Edit. "Follow the Reaper" (the album) by COB should also be in D.


----------



## oompa

the crown has some stuff in standard D. start with crowned in terror, awesome track on an awesome album!


----------



## Elysian

learn Death's Misanthrope. that'll keep you busy for a while.


----------



## telecaster90

All Death is down a step. Endless Sacrifice by Dream Theater is in D as well.


----------



## Rachmaninoff

Symphony X is all D standard.
And right now I remember _Forsaken_, from Dream Theater, latest Systematic Chaos album.


----------



## TemjinStrife

Symphony X will keep you running for a while. Same with Black Tide.


----------



## distressed_romeo

Everything by Paradise Lost.

'Martha's Harbour' by All About Eve.

Everything by Robin Trower and Johnny Winter (that and Open D in his case) if you want something non-metal.

'Inner Road' by Adagio.

'Building the Church' by Steve Vai.

Some Pantera songs, although I can't name any off the top of my head.

Everything by Obituary.


----------



## TheHandOfStone

Mastodon (various songs; they also use CGCFAD and AGCFAD), Dimmu Borgir (latest two albums), COB (all of Hatebreeder and FTR, some songs on HCD and Blooddrunk, but none of AYDY to my knowledge), some of Sepultura's Chaos AD, what little Gojira I've heard, plus everything else already mentioned. Hope you enjoy, DGCFAD is a sick tuning.


----------



## Mr. Big Noodles

Kreator.


----------



## Michael

Thanks for all the suggestions guys.  I know Pantera had some stuff in D standard. Anyone know which songs?


----------



## telecaster90

Michael said:


> Thanks for all the suggestions guys.  I know Pantera had some stuff in D standard. Anyone know which songs?

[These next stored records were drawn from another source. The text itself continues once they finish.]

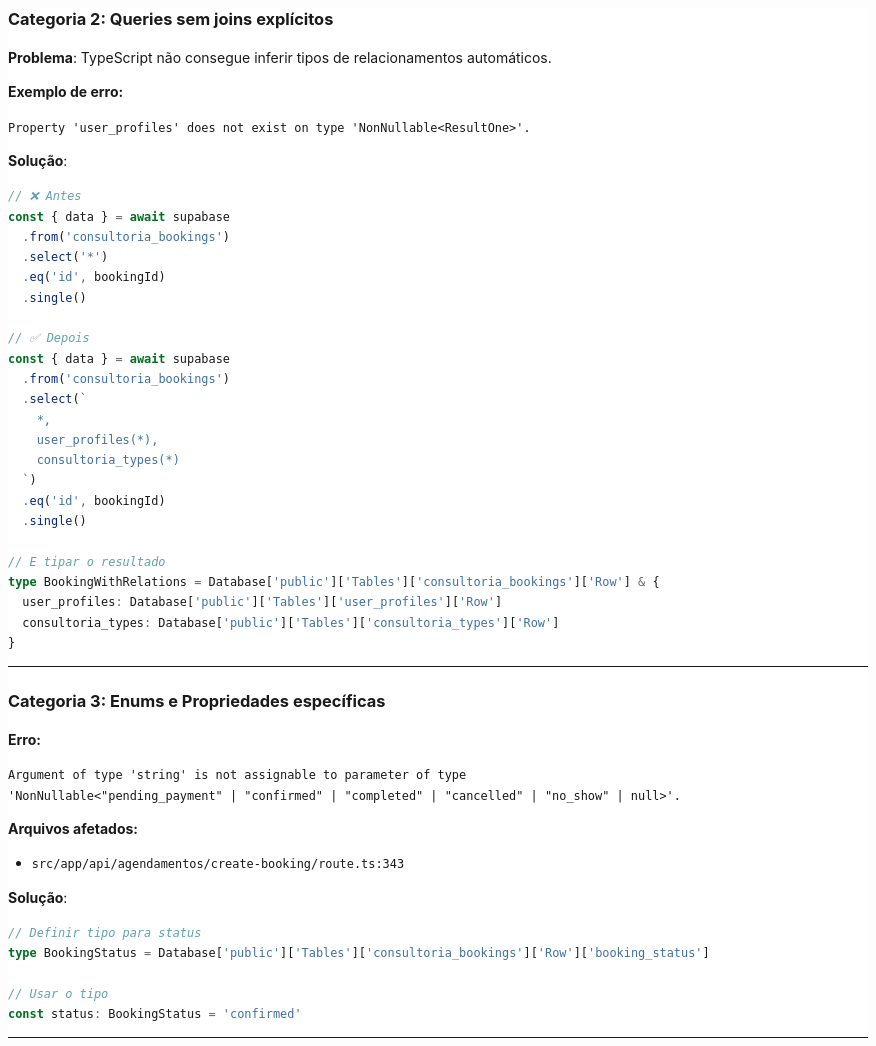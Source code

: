 
### Categoria 2: Queries sem joins explícitos

**Problema**: TypeScript não consegue inferir tipos de relacionamentos automáticos.

**Exemplo de erro:**
```
Property 'user_profiles' does not exist on type 'NonNullable<ResultOne>'.
```

**Solução**:
```typescript
// ❌ Antes
const { data } = await supabase
  .from('consultoria_bookings')
  .select('*')
  .eq('id', bookingId)
  .single()

// ✅ Depois  
const { data } = await supabase
  .from('consultoria_bookings')
  .select(`
    *,
    user_profiles(*),
    consultoria_types(*)
  `)
  .eq('id', bookingId)
  .single()

// E tipar o resultado
type BookingWithRelations = Database['public']['Tables']['consultoria_bookings']['Row'] & {
  user_profiles: Database['public']['Tables']['user_profiles']['Row']
  consultoria_types: Database['public']['Tables']['consultoria_types']['Row']
}
```

---

### Categoria 3: Enums e Propriedades específicas

**Erro:**
```
Argument of type 'string' is not assignable to parameter of type 
'NonNullable<"pending_payment" | "confirmed" | "completed" | "cancelled" | "no_show" | null>'.
```

**Arquivos afetados:**
- `src/app/api/agendamentos/create-booking/route.ts:343`

**Solução**:
```typescript
// Definir tipo para status
type BookingStatus = Database['public']['Tables']['consultoria_bookings']['Row']['booking_status']

// Usar o tipo
const status: BookingStatus = 'confirmed'
```

---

Off the top of my head, I'm Broken, Revolution is My Name, 5 Minutes Alone, and maybe Walk?


----------



## xXcondemnedXx

Alot of Shadows Fall songs are in D standard


----------



## DelfinoPie

Skid Row, Motley Crue, Dokken, Lynch Mob, Racer X 

"King of Monsters" by Racer X is really fun to play as well, or "Viking Kong"


----------



## distressed_romeo

I thought Dokken and Lynch Mob were mostly Eb...


----------



## Mr. S

Immortal


----------



## Mattmc74

Most Sepultura is in D standard, the newer stuff is tuned down lower


----------



## DelfinoPie

distressed_romeo said:


> I thought Dokken and Lynch Mob were mostly Eb...



Ah, my mistake.


----------



## Doomcreeper

Obituary
Death
I think most Bodom is
Necrophagist


----------



## zimbloth

Dimmu's latest (DCA was standard E + occasional 7-string)
Cradle of Filth
Candlemass (new)
Motley Crue
My band! (well, ADGCFAD )
Red Harvest


----------



## Anthony

WINTERSUN


----------



## TheAceOfSpades1

Decrepit Birth ftw! Also older Decapitated.


----------



## Guitarwizard

Check out Lamb of God, the latest two Nightwish, some Dream Theater, Symphony X.... There are plenty..


----------



## Mattayus

Lamb of God are drop D, not D standard. hate to be a tuning Nazi, but if you're wanting to play along it's not quite the same

as for the pantera songs - most of Reinventing The Steel is in D standard, but off the top of my head some songs are - A New Level, Walk (although most tabs will display it as Drop D, it's not!) Primal Concrete Sledge, 5 minutes alone, im broken, throws of rejection,

Then on Great Souther Trendkill he started tuning down to Db, but i'm pretty sure there are SOME songs in D standard on there, just cant remember which off the top of my head


----------



## gunshow86de

All That Remains are my favorite in D-Standard.


----------



## soldierkahn

yeah i was just gonna say All That Remains. This Darkened Heart album and The Fall Of Ideals. every song is heavy hitting, hard as fuck to play and in Dstandard


----------



## HamBungler

I can't believe nobody's mentioned Sanctity yet!  Beneath the Machine and Beloved Killer are awesome songs, as are Zeppo and Seconds, Billy Seals, hell anything off of Road to Bloodshed is phenomenal!


----------



## Joel

Death
Necrophagist
Decrepit Birth
Deeds Of Flesh
Decapitated
The Black Dahlia Murder (Some)
Control Denied (Chuck Schuldiner's Other Band!!!)
Odious Mortem
Prostitute Disfigurement (Newer)
Vital Remains (Some)


----------



## Johann

Anthony said:


> WINTERSUN




+1


----------